What makes these models fundamentally different from standard models like GPT-5.4 nano, Claude Haiku, or Gemini Flash-Lite is where the reasoning happens. In a standard model, the only reasoning that occurs is in the visible output — which is why chain-of-thought prompting works so well on them. You're literally giving the model space to reason by asking it to "think step by step."
In a thinking model, the reasoning happens in hidden tokens that you never see (or see in a separate thinking block). The model has already done the step-by-step work internally. Your job shifts from eliciting reasoning to directing it.
Info
Standard model prompting = getting the model to reason at all (chain-of-thought, few-shot examples, step-by-step instructions).
Reasoning model prompting = directing a model that already reasons toward the right problem, with the right constraints, at the right depth.
Why Traditional Prompting Advice Backfires
This is where most people get tripped up. The techniques that made you effective with earlier standard models — the GPT-4 and Claude 3 generation — can actively hurt your results with reasoning models.
The chain-of-thought paradox
On a standard model, adding "think step by step" to a math problem boosts accuracy. On GPT-5.5 or Claude with extended thinking, the same phrase is wasteful at best and counterproductive at worst.
Why? The model is already thinking step by step — internally, using dedicated thinking tokens. When you ask it to also think step by step in the visible output, one of two things happens:
- The model narrates its internal reasoning in the final answer, doubling the token cost without improving quality. You pay for the thinking tokens AND the narrated reasoning.
- The model constrains its internal reasoning to match your specified steps, potentially missing better approaches it would have found on its own.
Here's what this looks like in practice:
--- STANDARD MODEL (GPT-5.4 nano) ---
Prompt: "A farmer has 847 sheep. He sells 293, buys 156 more, then
loses 12% of his flock to disease. How many sheep remain?
Think step by step."
This works well. The model writes out each step, catches errors,
and arrives at the correct answer.
--- REASONING MODEL (GPT-5.5) ---
Prompt: "A farmer has 847 sheep. He sells 293, buys 156 more, then
loses 12% of his flock to disease. How many sheep remain?"

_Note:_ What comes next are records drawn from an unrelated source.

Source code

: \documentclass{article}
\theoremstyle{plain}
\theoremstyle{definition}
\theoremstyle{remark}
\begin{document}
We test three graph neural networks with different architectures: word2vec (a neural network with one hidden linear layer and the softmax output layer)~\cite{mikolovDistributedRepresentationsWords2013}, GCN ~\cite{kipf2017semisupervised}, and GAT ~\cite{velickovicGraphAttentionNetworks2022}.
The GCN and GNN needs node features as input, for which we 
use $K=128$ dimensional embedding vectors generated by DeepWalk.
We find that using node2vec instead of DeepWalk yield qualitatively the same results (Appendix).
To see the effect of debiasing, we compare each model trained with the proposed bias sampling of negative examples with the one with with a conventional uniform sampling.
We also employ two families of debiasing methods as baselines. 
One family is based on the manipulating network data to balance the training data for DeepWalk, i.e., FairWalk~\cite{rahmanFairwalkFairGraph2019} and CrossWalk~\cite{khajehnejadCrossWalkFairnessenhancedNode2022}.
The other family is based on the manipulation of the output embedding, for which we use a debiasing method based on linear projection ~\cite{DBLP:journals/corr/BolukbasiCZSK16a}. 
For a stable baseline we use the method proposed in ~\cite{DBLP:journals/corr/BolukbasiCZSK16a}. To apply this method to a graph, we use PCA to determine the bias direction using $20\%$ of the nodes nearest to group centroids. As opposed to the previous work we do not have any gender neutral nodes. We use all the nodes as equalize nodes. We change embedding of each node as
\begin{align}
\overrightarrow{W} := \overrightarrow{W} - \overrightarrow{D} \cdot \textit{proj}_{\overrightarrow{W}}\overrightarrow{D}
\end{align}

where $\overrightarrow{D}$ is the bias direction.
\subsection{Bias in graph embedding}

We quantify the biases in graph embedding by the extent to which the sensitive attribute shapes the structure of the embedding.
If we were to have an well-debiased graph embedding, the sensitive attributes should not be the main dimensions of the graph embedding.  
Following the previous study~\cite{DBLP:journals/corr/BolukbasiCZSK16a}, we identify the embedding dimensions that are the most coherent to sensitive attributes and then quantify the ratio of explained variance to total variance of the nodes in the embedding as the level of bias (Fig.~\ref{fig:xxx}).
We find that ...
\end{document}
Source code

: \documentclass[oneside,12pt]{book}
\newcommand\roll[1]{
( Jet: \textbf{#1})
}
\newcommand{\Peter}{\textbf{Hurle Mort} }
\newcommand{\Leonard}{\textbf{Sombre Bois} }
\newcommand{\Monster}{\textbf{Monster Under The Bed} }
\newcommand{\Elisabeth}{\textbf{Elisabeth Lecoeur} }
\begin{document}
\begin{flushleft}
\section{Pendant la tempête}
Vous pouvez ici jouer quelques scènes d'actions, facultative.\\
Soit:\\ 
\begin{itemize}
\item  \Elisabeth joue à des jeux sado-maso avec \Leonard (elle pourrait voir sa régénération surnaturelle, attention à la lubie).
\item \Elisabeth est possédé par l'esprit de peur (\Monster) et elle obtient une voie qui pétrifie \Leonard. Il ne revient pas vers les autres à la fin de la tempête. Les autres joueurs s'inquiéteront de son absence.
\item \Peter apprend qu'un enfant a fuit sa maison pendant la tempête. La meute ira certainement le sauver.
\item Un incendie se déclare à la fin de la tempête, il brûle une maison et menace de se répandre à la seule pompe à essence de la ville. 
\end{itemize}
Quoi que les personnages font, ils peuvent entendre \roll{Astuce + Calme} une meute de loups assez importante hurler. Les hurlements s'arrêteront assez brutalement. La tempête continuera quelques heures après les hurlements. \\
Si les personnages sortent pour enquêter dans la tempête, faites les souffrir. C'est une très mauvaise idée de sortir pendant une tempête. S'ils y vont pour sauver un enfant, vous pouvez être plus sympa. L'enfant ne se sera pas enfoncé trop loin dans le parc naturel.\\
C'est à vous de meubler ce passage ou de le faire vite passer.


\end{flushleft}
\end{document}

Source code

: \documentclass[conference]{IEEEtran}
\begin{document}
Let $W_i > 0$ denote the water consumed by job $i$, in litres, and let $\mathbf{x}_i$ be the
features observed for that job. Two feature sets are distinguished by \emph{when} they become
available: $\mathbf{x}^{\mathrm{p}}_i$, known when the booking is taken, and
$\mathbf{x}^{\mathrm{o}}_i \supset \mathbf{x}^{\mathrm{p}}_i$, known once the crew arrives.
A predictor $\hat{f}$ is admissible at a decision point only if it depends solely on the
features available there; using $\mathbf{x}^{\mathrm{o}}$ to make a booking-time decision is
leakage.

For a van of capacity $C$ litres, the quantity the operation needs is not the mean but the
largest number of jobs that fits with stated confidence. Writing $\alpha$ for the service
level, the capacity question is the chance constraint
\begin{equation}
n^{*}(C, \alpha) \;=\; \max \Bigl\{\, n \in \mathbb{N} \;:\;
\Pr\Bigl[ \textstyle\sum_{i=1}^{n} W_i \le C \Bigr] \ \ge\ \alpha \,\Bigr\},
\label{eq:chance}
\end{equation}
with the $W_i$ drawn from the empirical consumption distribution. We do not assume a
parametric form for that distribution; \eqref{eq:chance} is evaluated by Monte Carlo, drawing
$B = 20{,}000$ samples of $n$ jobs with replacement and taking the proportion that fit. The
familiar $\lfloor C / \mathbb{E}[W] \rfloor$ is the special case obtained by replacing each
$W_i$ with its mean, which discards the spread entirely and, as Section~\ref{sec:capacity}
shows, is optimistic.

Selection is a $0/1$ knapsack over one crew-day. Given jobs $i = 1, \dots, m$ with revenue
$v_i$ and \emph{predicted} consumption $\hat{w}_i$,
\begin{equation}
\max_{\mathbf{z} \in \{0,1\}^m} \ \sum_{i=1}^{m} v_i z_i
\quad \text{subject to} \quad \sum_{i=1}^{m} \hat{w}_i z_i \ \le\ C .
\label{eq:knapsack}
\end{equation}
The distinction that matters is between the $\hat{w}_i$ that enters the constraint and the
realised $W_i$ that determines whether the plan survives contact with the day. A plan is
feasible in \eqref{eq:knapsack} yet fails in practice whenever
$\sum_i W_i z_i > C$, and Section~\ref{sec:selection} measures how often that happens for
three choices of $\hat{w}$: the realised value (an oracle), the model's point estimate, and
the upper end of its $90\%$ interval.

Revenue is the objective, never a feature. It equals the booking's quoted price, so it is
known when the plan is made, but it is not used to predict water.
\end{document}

No "think step by step" needed. GPT-5.5 already runs the calculation
internally across its reasoning tokens. The answer is correct
and concise. Adding "think step by step" would just make the
response longer without improving accuracy.

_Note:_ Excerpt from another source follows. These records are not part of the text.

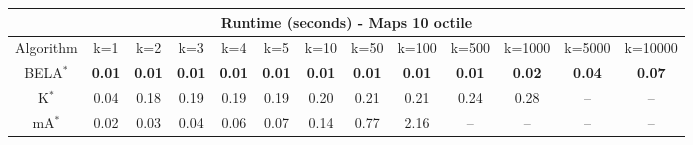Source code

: \begin{tabular}{c|cccccccccccc}\toprule
\multicolumn{13}{c}{Runtime (seconds) - Maps 10 octile}\\ \midrule
Algorithm & k=1 & k=2 & k=3 & k=4 & k=5 & k=10 & k=50 & k=100 & k=500 & k=1000 & k=5000 & k=10000 \\ \midrule
BELA$^*$ & \textbf{0.01} & \textbf{0.01} & \textbf{0.01} & \textbf{0.01} & \textbf{0.01} & \textbf{0.01} & \textbf{0.01} & \textbf{0.01} & \textbf{0.01} & \textbf{0.02} & \textbf{0.04} & \textbf{0.07} \\
K$^*$ & 0.04 & 0.18 & 0.19 & 0.19 & 0.19 & 0.20 & 0.21 & 0.21 & 0.24 & 0.28 & -- & -- \\
mA$^*$ & 0.02 & 0.03 & 0.04 & 0.06 & 0.07 & 0.14 & 0.77 & 2.16 & -- & -- & -- & -- \\ \bottomrule 
\end{tabular}
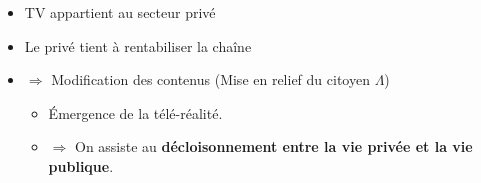 \documentclass[11pt]{article}
\begin{document}
\begin{enumerate}
\begin{enumerate}
\begin{enumerate}
\begin{itemize}
\begin{enumerate}
\begin{itemize}
\begin{itemize}
\item TV appartient au secteur privé
\item Le privé tient à rentabiliser la chaîne
\item \(\Rightarrow\) Modification des contenus (Mise en relief du citoyen \(\Lambda\))
\begin{itemize}
\item Émergence de la télé-réalité.
\item \(\Rightarrow\) On assiste au \textbf{décloisonnement entre la vie privée et la vie
publique}.
\end{itemize}
\end{itemize}
\end{itemize}
\end{enumerate}
\end{itemize}
\end{enumerate}
\end{enumerate}
\end{enumerate}
\end{document}
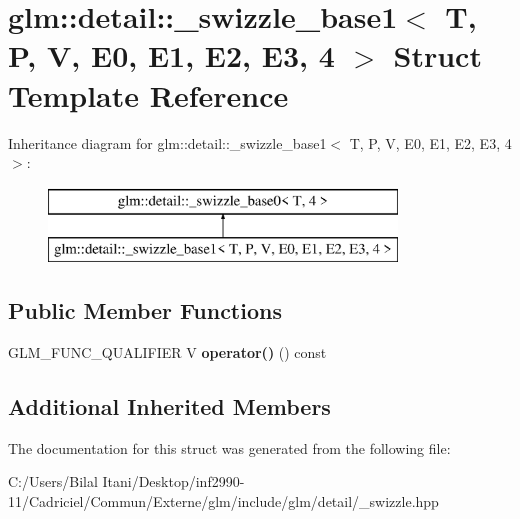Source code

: \hypertarget{structglm_1_1detail_1_1__swizzle__base1_3_01_t_00_01_p_00_01_v_00_01_e0_00_01_e1_00_01_e2_00_01_e3_00_014_01_4}{}\section{glm\+:\+:detail\+:\+:\+\_\+swizzle\+\_\+base1$<$ T, P, V, E0, E1, E2, E3, 4 $>$ Struct Template Reference}
\label{structglm_1_1detail_1_1__swizzle__base1_3_01_t_00_01_p_00_01_v_00_01_e0_00_01_e1_00_01_e2_00_01_e3_00_014_01_4}
Inheritance diagram for glm\+:\+:detail\+:\+:\+\_\+swizzle\+\_\+base1$<$ T, P, V, E0, E1, E2, E3, 4 $>$\+:\begin{figure}[H]
\begin{center}
\leavevmode
\includegraphics[height=2.000000cm]{structglm_1_1detail_1_1__swizzle__base1_3_01_t_00_01_p_00_01_v_00_01_e0_00_01_e1_00_01_e2_00_01_e3_00_014_01_4}
\end{center}
\end{figure}
\subsection*{Public Member Functions}
\begin{DoxyCompactItemize}
\item 
G\+L\+M\+\_\+\+F\+U\+N\+C\+\_\+\+Q\+U\+A\+L\+I\+F\+I\+ER V {\bfseries operator()} () const \hypertarget{structglm_1_1detail_1_1__swizzle__base1_3_01_t_00_01_p_00_01_v_00_01_e0_00_01_e1_00_01_e2_00_01_e3_00_014_01_4_a901f3af50b0eb022c3246b5de5027245}{}\label{structglm_1_1detail_1_1__swizzle__base1_3_01_t_00_01_p_00_01_v_00_01_e0_00_01_e1_00_01_e2_00_01_e3_00_014_01_4_a901f3af50b0eb022c3246b5de5027245}

\end{DoxyCompactItemize}
\subsection*{Additional Inherited Members}


The documentation for this struct was generated from the following file\+:\begin{DoxyCompactItemize}
\item 
C\+:/\+Users/\+Bilal Itani/\+Desktop/inf2990-\/11/\+Cadriciel/\+Commun/\+Externe/glm/include/glm/detail/\+\_\+swizzle.\+hpp\end{DoxyCompactItemize}
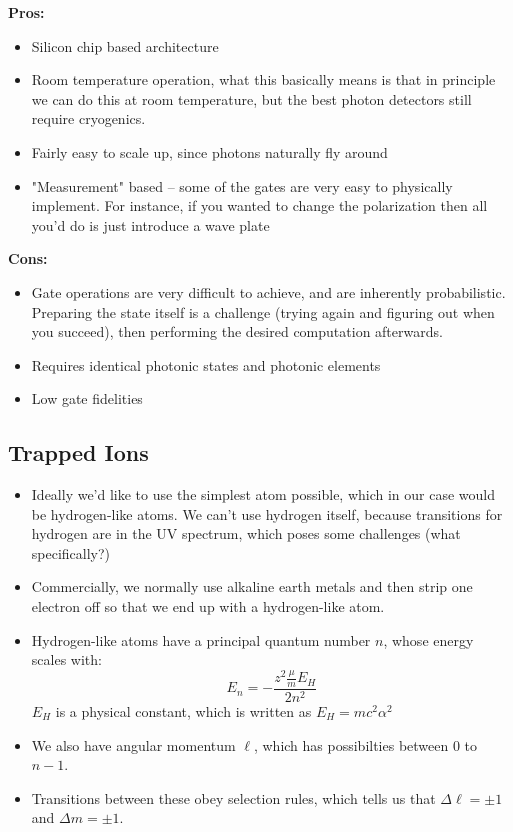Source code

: \begin{itemize}
		\textbf{Pros:}
		\begin{itemize}
			\item Silicon chip based architecture
			\item Room temperature operation, what this basically means is that in principle we can do this 
				at room temperature, but the best photon detectors still require cryogenics. 
			\item Fairly easy to scale up, since photons naturally fly around
			\item "Measurement" based -- some of the gates are very easy to physically implement. For instance, 
				if you wanted to change the polarization then all you'd do is just introduce a wave plate
		\end{itemize}
		
		\textbf{Cons:}
		\begin{itemize}
			\item Gate operations are very difficult to achieve, and are inherently probabilistic. Preparing 
				the state itself is a challenge (trying again and figuring out when you succeed), then performing 
				the desired computation afterwards. 
			\item Requires identical photonic states and photonic elements
			\item Low gate fidelities
		\end{itemize}
\end{itemize}
\subsection{Trapped Ions}
\begin{itemize}
	\item Ideally we'd like to use the simplest atom possible, which in our case would be hydrogen-like 
		atoms. We can't use hydrogen itself, because transitions for hydrogen are in the UV spectrum, which poses 
		some challenges (what specifically?)
	\item Commercially, we normally use alkaline earth metals and then strip one electron off so that we end up with 
		a hydrogen-like atom. 
	\item Hydrogen-like atoms have a principal quantum number \( n \), whose energy scales with:
		\[
		E_n = -\frac{z^2 \frac{\mu}{m} E_H}{2n^2}
		\] 
		\( E_H \) is a physical constant, which is written as \( E_H = mc^2 \alpha^2 \)
	\item We also have angular momentum \( \ell \), which has possibilties between \( 0 \) to \( n - 1 \). 
	\item Transitions between these obey selection rules, which tells us that \( \Delta \ell = \pm 1 \) and 
		\( \Delta m = \pm 1 \). 
\end{itemize}
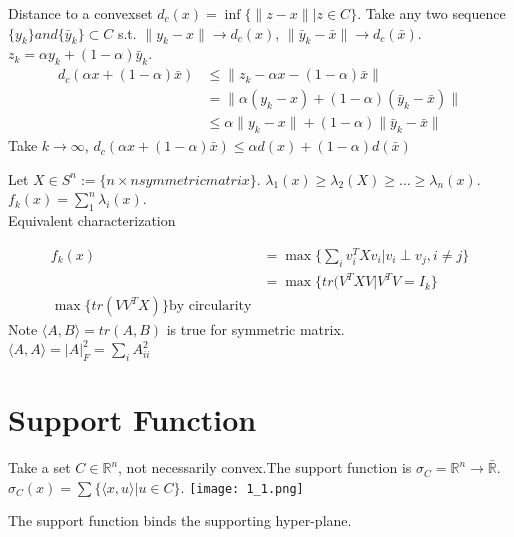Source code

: \documentclass[11pt,fleqn]{book} %
\def\R{\mathbb{R}}
\newcommand{\cvx}{convex}
\begin{document}
\begin{CJK}{UTF8}{gkai}
\begin{example}[Distance]
Distance to a \cvx  set $d_c(x) = \inf \{ \| z-x \| | z \in C \}$. Take any two sequence $\{ y_k\} and \{ \bar{y}_k\} \subset C$ s.t. $\| y_k - x\| \to d_c(x)$, $\| \bar{y}_k - \bar{x}\| \to d_c(\bar{x})$. $z_k = \alpha y_k + (1 - \alpha) \bar{y}_k$.
\begin{align*}
d_c(\alpha x + (1-\alpha) \bar{x}) &\le \| z_k - \alpha x - (1 - \alpha) \bar{x}\| \\
& = \| \alpha(y_k - x) + (1 - \alpha)(\bar{y}_k - \bar{x})\| \\
& \le \alpha \| y_k - x\| + (1 - \alpha ) \|\bar{y}_k - \bar{x}\|
\end{align*}
Take $k \to \infty$, $d_c(\alpha x + (1 - \alpha) \bar{x}) \le \alpha d(x) + (1 - \alpha) d(\bar{x})$
\end{example}
\begin{example}[Eigenvalues]
Let $X \in S^n := \{ n \times n symmetric matrix\}$. $\lambda_1(x) \ge \lambda_2(X) \ge \ldots \ge \lambda_n(x)$.\\
$f_k(x) = \sum_{1}^n \lambda_i(x)$.\\
Equivalent characterization 

\begin{align*}
f_k(x) & = \max\{ \sum_{i} v_i^T Xv_i | v_i \perp v_j , i \neq j\} \\
& =  \max\{ tr( V^TXV | V^T V = I_k \} \\
\max \{tr(VV^TX) \} \text{by circularity}
\end{align*}
Note $\langle A,B\rangle  = tr(A,B)$ is true for symmetric matrix. \\
$\langle A,A\rangle  = |A |_F^2 = \sum_{i} A_{ii}^2$
\end{example}

\section{Support Function}
Take a set $C \in \R^n$, not necessarily convex.The support function is $\sigma_C = \R^n \to \bar{\R}$. $\sigma_C(x) = \sum \{ \langle x,u\rangle  | u \in C\}$.
\texttt{[image: 1\_1.png]}
\begin{fact}
The support function binds the supporting hyper-plane.
\end{fact}


\end{CJK}
\end{document}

Over-specifying steps constrains the model
This is subtler and more damaging. When you give a reasoning model a detailed procedure — "First do X, then do Y, then do Z" — you're replacing its reasoning with yours. And the model's reasoning is usually better than the procedure you'd write, because it can explore approaches you wouldn't think of.

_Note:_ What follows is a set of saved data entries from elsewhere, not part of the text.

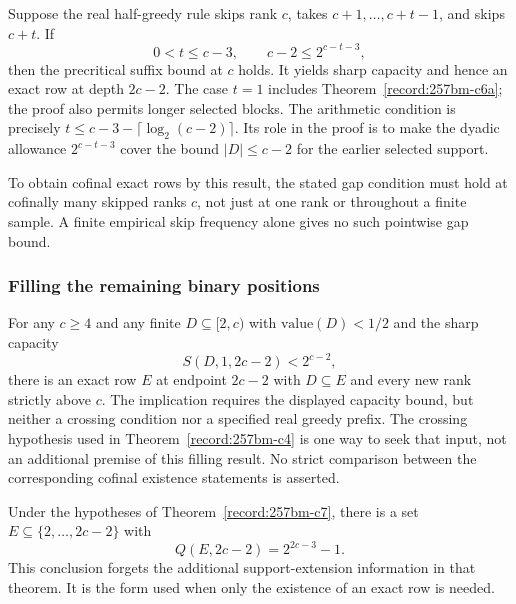 \begin{thm}\label{record:257bm-c6b}
Suppose the real half-greedy rule skips rank $c$, takes
$c+1,\ldots,c+t-1$, and skips $c+t$.  If
\[
 0<t\le c-3,\qquad c-2\le2^{c-t-3},
\]
then the precritical suffix bound at $c$ holds.  It yields sharp
capacity and hence an exact row at depth $2c-2$.
The case $t=1$ includes Theorem~\ref{record:257bm-c6a}; the proof
also permits longer selected blocks.  The arithmetic condition is
precisely $t\le c-3-\lceil\log_2(c-2)\rceil$.
Its role in the proof is to make the dyadic allowance $2^{c-t-3}$
cover the bound $|D|\le c-2$ for the earlier selected support.

To obtain cofinal exact rows by this result, the stated gap condition
must hold at cofinally many skipped ranks $c$, not just at one rank
or throughout a finite sample.  A finite empirical skip frequency
alone gives no such pointwise gap bound.
\end{thm}

\subsubsection*{Filling the remaining binary positions}

\begin{thm}\label{record:257bm-c7}
For any $c\ge4$ and any finite $D\subseteq[2,c)$ with $\mathrm{value}(D)<1/2$ and the sharp
capacity
\[
\ensuremath{S}(D,1,2c-2) < 2^{c-2},
\]
there is an exact row $E$ at endpoint $2c-2$ with $D\subseteq E$ and every new rank strictly
above $c$. The implication requires the displayed capacity bound,
but neither a crossing condition nor a specified real greedy prefix.
The crossing hypothesis used in Theorem~\ref{record:257bm-c4} is
one way to seek that input, not an additional premise of this filling
result.  No strict comparison between the corresponding cofinal
existence statements is asserted.
\end{thm}

\begin{thm}\label{record:257bm-c8}
Under the hypotheses of Theorem~\ref{record:257bm-c7}, there is a
set $E\subseteq\{2,\ldots,2c-2\}$ with
\[
 Q(E,2c-2)=2^{2c-3}-1.
\]
This conclusion forgets the additional support-extension information
in that theorem.  It is the form used when only the existence of an
exact row is needed.
\end{thm}

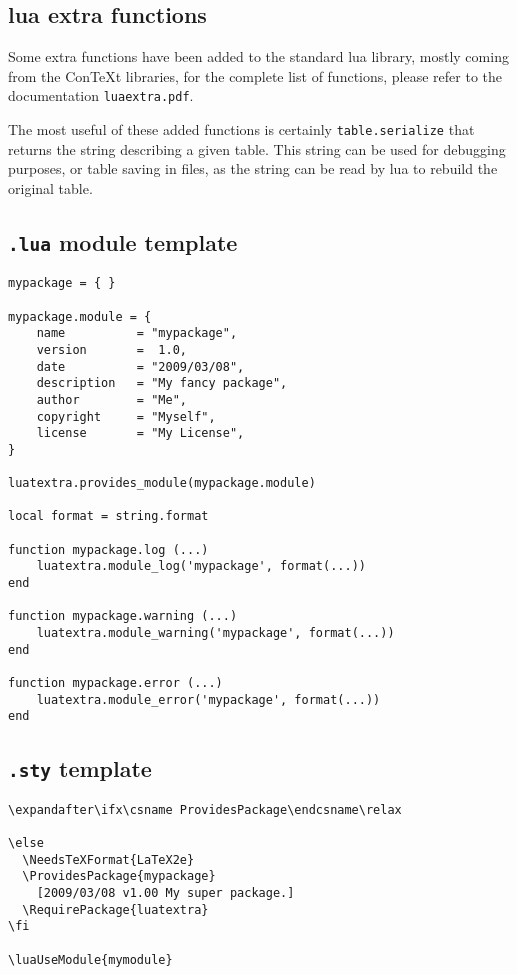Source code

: \documentclass{article}
\begin{document}
\subsection{lua extra functions}

Some extra functions have been added to the standard lua library, mostly
coming from the Con\TeX t libraries, for the complete list of functions,
please refer to the documentation \texttt{luaextra.pdf}.

The most useful of these added functions is certainly \texttt{table.serialize}
that returns the string describing a given table. This string can be used for
debugging purposes, or table saving in files, as the string can be read by lua
to rebuild the original table.

\subsection{\texttt{.lua} module template\label{sub:luatemplate}}

\begin{verbatim}
mypackage = { }

mypackage.module = {
    name          = "mypackage",
    version       =  1.0,
    date          = "2009/03/08",
    description   = "My fancy package",
    author        = "Me",
    copyright     = "Myself",
    license       = "My License",
}

luatextra.provides_module(mypackage.module)

local format = string.format

function mypackage.log (...)
    luatextra.module_log('mypackage', format(...))
end

function mypackage.warning (...)
    luatextra.module_warning('mypackage', format(...))
end

function mypackage.error (...)
    luatextra.module_error('mypackage', format(...))
end
\end{verbatim}

\subsection{\texttt{.sty} template}

\begin{verbatim}
\expandafter\ifx\csname ProvidesPackage\endcsname\relax
  
\else
  \NeedsTeXFormat{LaTeX2e}
  \ProvidesPackage{mypackage}
    [2009/03/08 v1.00 My super package.]
  \RequirePackage{luatextra}
\fi

\luaUseModule{mymodule}
\end{verbatim}
\end{document}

--- OVER-SPECIFIED (hurts reasoning models) ---
Prompt: "Review this code for security vulnerabilities.
Step 1: Check for SQL injection.
Step 2: Check for XSS.
Step 3: Check for CSRF.
Step 4: Check for authentication bypasses.
Step 5: Summarize findings."
--- GOAL-ORIENTED (works with reasoning models) ---
Prompt: "Review this code for security vulnerabilities.
Focus on issues that could lead to data exposure or
unauthorized access. Rank findings by severity."
The first prompt limits the model to four categories of vulnerability. The second lets the model apply its own expertise, which might surface issues you never thought to look for — race conditions, insecure deserialization, SSRF, logic flaws in business rules.
Warning
The rule of thumb: If you're writing a prompt that reads like a procedure manual, you're probably constraining a reasoning model. State what you want, not how to get there.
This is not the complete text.